Work instruction: From the first line to the last, restate the records word for word, skipping the pictures.

Supplied entries:
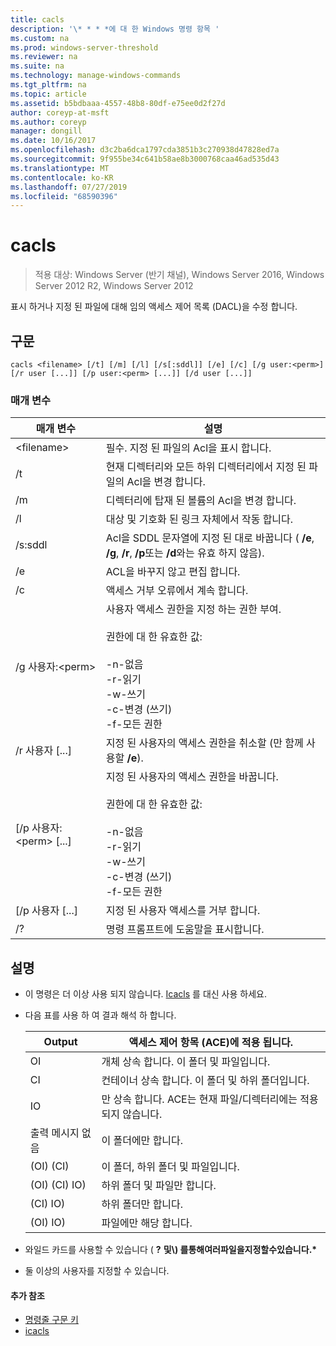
 ```yaml
---
title: cacls
description: '\* * * *에 대 한 Windows 명령 항목 '
ms.custom: na
ms.prod: windows-server-threshold
ms.reviewer: na
ms.suite: na
ms.technology: manage-windows-commands
ms.tgt_pltfrm: na
ms.topic: article
ms.assetid: b5bdbaaa-4557-48b8-80df-e75ee0d2f27d
author: coreyp-at-msft
ms.author: coreyp
manager: dongill
ms.date: 10/16/2017
ms.openlocfilehash: d3c2ba6dca1797cda3851b3c270938d47828ed7a
ms.sourcegitcommit: 9f955be34c641b58ae8b3000768caa46ad535d43
ms.translationtype: MT
ms.contentlocale: ko-KR
ms.lasthandoff: 07/27/2019
ms.locfileid: "68590396"
---
```

# <a name="cacls"></a>cacls

>적용 대상: Windows Server (반기 채널), Windows Server 2016, Windows Server 2012 R2, Windows Server 2012

표시 하거나 지정 된 파일에 대해 임의 액세스 제어 목록 (DACL)을 수정 합니다.  
## <a name="syntax"></a>구문  
```  
cacls <filename> [/t] [/m] [/l] [/s[:sddl]] [/e] [/c] [/g user:<perm>] [/r user [...]] [/p user:<perm> [...]] [/d user [...]]  
```  
### <a name="parameters"></a>매개 변수  

|        매개 변수        |                                                                                            설명                                                                                             |
|-------------------------|----------------------------------------------------------------------------------------------------------------------------------------------------------------------------------------------------|
|      \<filename\>       |                                                                            필수. 지정 된 파일의 Acl을 표시 합니다.                                                                             |
|           /t            |                                                          현재 디렉터리와 모든 하위 디렉터리에서 지정 된 파일의 Acl을 변경 합니다.                                                          |
|           /m            |                                                                          디렉터리에 탑재 된 볼륨의 Acl을 변경 합니다.                                                                           |
|           /l            |                                                                        대상 및 기호화 된 링크 자체에서 작동 합니다.                                                                         |
|         /s:sddl         |                                       Acl을 SDDL 문자열에 지정 된 대로 바꿉니다 ( **/e**, **/g**, **/r**, **/p**또는 **/d**와는 유효 하지 않음).                                        |
|           /e            |                                                                                 ACL을 바꾸지 않고 편집 합니다.                                                                                  |
|           /c            |                                                                                 액세스 거부 오류에서 계속 합니다.                                                                                  |
|    /g 사용자:\<perm\>     |   사용자 액세스 권한을 지정 하는 권한 부여.<br /><br />권한에 대 한 유효한 값:<br /><br />-n-없음<br />-r-읽기<br />-w-쓰기<br />-c-변경 (쓰기)<br />-f-모든 권한   |
|      /r 사용자 [...]      |                                                                  지정 된 사용자의 액세스 권한을 취소할 (만 함께 사용할 **/e**).                                                                   |
| [/p 사용자:\<perm\> [...] | 지정 된 사용자의 액세스 권한을 바꿉니다.<br /><br />권한에 대 한 유효한 값:<br /><br />-n-없음<br />-r-읽기<br />-w-쓰기<br />-c-변경 (쓰기)<br />-f-모든 권한 |
|     [/p 사용자 [...]      |                                                                                    지정 된 사용자 액세스를 거부 합니다.                                                                                     |
|           /?            |                                                                                명령 프롬프트에 도움말을 표시합니다.                                                                                |

## <a name="remarks"></a>설명  
- 이 명령은 더 이상 사용 되지 않습니다. [Icacls](icacls.md) 를 대신 사용 하세요.  
- 다음 표를 사용 하 여 결과 해석 하 합니다.  


  |      Output       |                액세스 제어 항목 (ACE)에 적용 됩니다.                |
  |-------------------|---------------------------------------------------------------------|
  |        OI         |               개체 상속 합니다. 이 폴더 및 파일입니다.                |
  |        CI         |           컨테이너 상속 합니다. 이 폴더 및 하위 폴더입니다.            |
  |        IO         | 만 상속 합니다. ACE는 현재 파일/디렉터리에는 적용 되지 않습니다. |
  | 출력 메시지 없음 |                          이 폴더에만 합니다.                          |
  |     (OI) (CI)      |                 이 폴더, 하위 폴더 및 파일입니다.                 |
  |   (OI) (CI) IO)    |                     하위 폴더 및 파일만 합니다.                      |
  |     (CI) IO)      |                          하위 폴더만 합니다.                           |
  |     (OI) IO)      |                             파일에만 해당 합니다.                             |


- 와일드 카드를 사용할 수 있습니다 ( **?** **및\\) 를통해여러파일을지정할수있습니다.\***  
- 둘 이상의 사용자를 지정할 수 있습니다.  

#### <a name="additional-references"></a>추가 참조  
-   [명령줄 구문 키](command-line-syntax-key.md)   
-   [icacls](icacls.md)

Answer:
 ```yaml
---
title: cacls
description: '\* * * *에 대 한 Windows 명령 항목 '
ms.custom: na
ms.prod: windows-server-threshold
ms.reviewer: na
ms.suite: na
ms.technology: manage-windows-commands
ms.tgt_pltfrm: na
ms.topic: article
ms.assetid: b5bdbaaa-4557-48b8-80df-e75ee0d2f27d
author: coreyp-at-msft
ms.author: coreyp
manager: dongill
ms.date: 10/16/2017
ms.openlocfilehash: d3c2ba6dca1797cda3851b3c270938d47828ed7a
ms.sourcegitcommit: 9f955be34c641b58ae8b3000768caa46ad535d43
ms.translationtype: MT
ms.contentlocale: ko-KR
ms.lasthandoff: 07/27/2019
ms.locfileid: "68590396"
---
```

# <a name="cacls"></a>cacls

>적용 대상: Windows Server (반기 채널), Windows Server 2016, Windows Server 2012 R2, Windows Server 2012

표시 하거나 지정 된 파일에 대해 임의 액세스 제어 목록 (DACL)을 수정 합니다.  
## <a name="syntax"></a>구문  
```  
cacls <filename> [/t] [/m] [/l] [/s[:sddl]] [/e] [/c] [/g user:<perm>] [/r user [...]] [/p user:<perm> [...]] [/d user [...]]  
```  
### <a name="parameters"></a>매개 변수  

|        매개 변수        |                                                                                            설명                                                                                             |
|-------------------------|----------------------------------------------------------------------------------------------------------------------------------------------------------------------------------------------------|
|      \<filename\>       |                                                                            필수. 지정 된 파일의 Acl을 표시 합니다.                                                                             |
|           /t            |                                                          현재 디렉터리와 모든 하위 디렉터리에서 지정 된 파일의 Acl을 변경 합니다.                                                          |
|           /m            |                                                                          디렉터리에 탑재 된 볼륨의 Acl을 변경 합니다.                                                                           |
|           /l            |                                                                        대상 및 기호화 된 링크 자체에서 작동 합니다.                                                                         |
|         /s:sddl         |                                       Acl을 SDDL 문자열에 지정 된 대로 바꿉니다 ( **/e**, **/g**, **/r**, **/p**또는 **/d**와는 유효 하지 않음).                                        |
|           /e            |                                                                                 ACL을 바꾸지 않고 편집 합니다.                                                                                  |
|           /c            |                                                                                 액세스 거부 오류에서 계속 합니다.                                                                                  |
|    /g 사용자:\<perm\>     |   사용자 액세스 권한을 지정 하는 권한 부여.<br /><br />권한에 대 한 유효한 값:<br /><br />-n-없음<br />-r-읽기<br />-w-쓰기<br />-c-변경 (쓰기)<br />-f-모든 권한   |
|      /r 사용자 [...]      |                                                                  지정 된 사용자의 액세스 권한을 취소할 (만 함께 사용할 **/e**).                                                                   |
| [/p 사용자:\<perm\> [...] | 지정 된 사용자의 액세스 권한을 바꿉니다.<br /><br />권한에 대 한 유효한 값:<br /><br />-n-없음<br />-r-읽기<br />-w-쓰기<br />-c-변경 (쓰기)<br />-f-모든 권한 |
|     [/p 사용자 [...]      |                                                                                    지정 된 사용자 액세스를 거부 합니다.                                                                                     |
|           /?            |                                                                                명령 프롬프트에 도움말을 표시합니다.                                                                                |

## <a name="remarks"></a>설명  
- 이 명령은 더 이상 사용 되지 않습니다. [Icacls](icacls.md) 를 대신 사용 하세요.  
- 다음 표를 사용 하 여 결과 해석 하 합니다.  


  |      Output       |                액세스 제어 항목 (ACE)에 적용 됩니다.                |
  |-------------------|---------------------------------------------------------------------|
  |        OI         |               개체 상속 합니다. 이 폴더 및 파일입니다.                |
  |        CI         |           컨테이너 상속 합니다. 이 폴더 및 하위 폴더입니다.            |
  |        IO         | 만 상속 합니다. ACE는 현재 파일/디렉터리에는 적용 되지 않습니다. |
  | 출력 메시지 없음 |                          이 폴더에만 합니다.                          |
  |     (OI) (CI)      |                 이 폴더, 하위 폴더 및 파일입니다.                 |
  |   (OI) (CI) IO)    |                     하위 폴더 및 파일만 합니다.                      |
  |     (CI) IO)      |                          하위 폴더만 합니다.                           |
  |     (OI) IO)      |                             파일에만 해당 합니다.                             |


- 와일드 카드를 사용할 수 있습니다 ( **?** **및\\) 를통해여러파일을지정할수있습니다.\***  
- 둘 이상의 사용자를 지정할 수 있습니다.  

#### <a name="additional-references"></a>추가 참조  
-   [명령줄 구문 키](command-line-syntax-key.md)   
-   [icacls](icacls.md)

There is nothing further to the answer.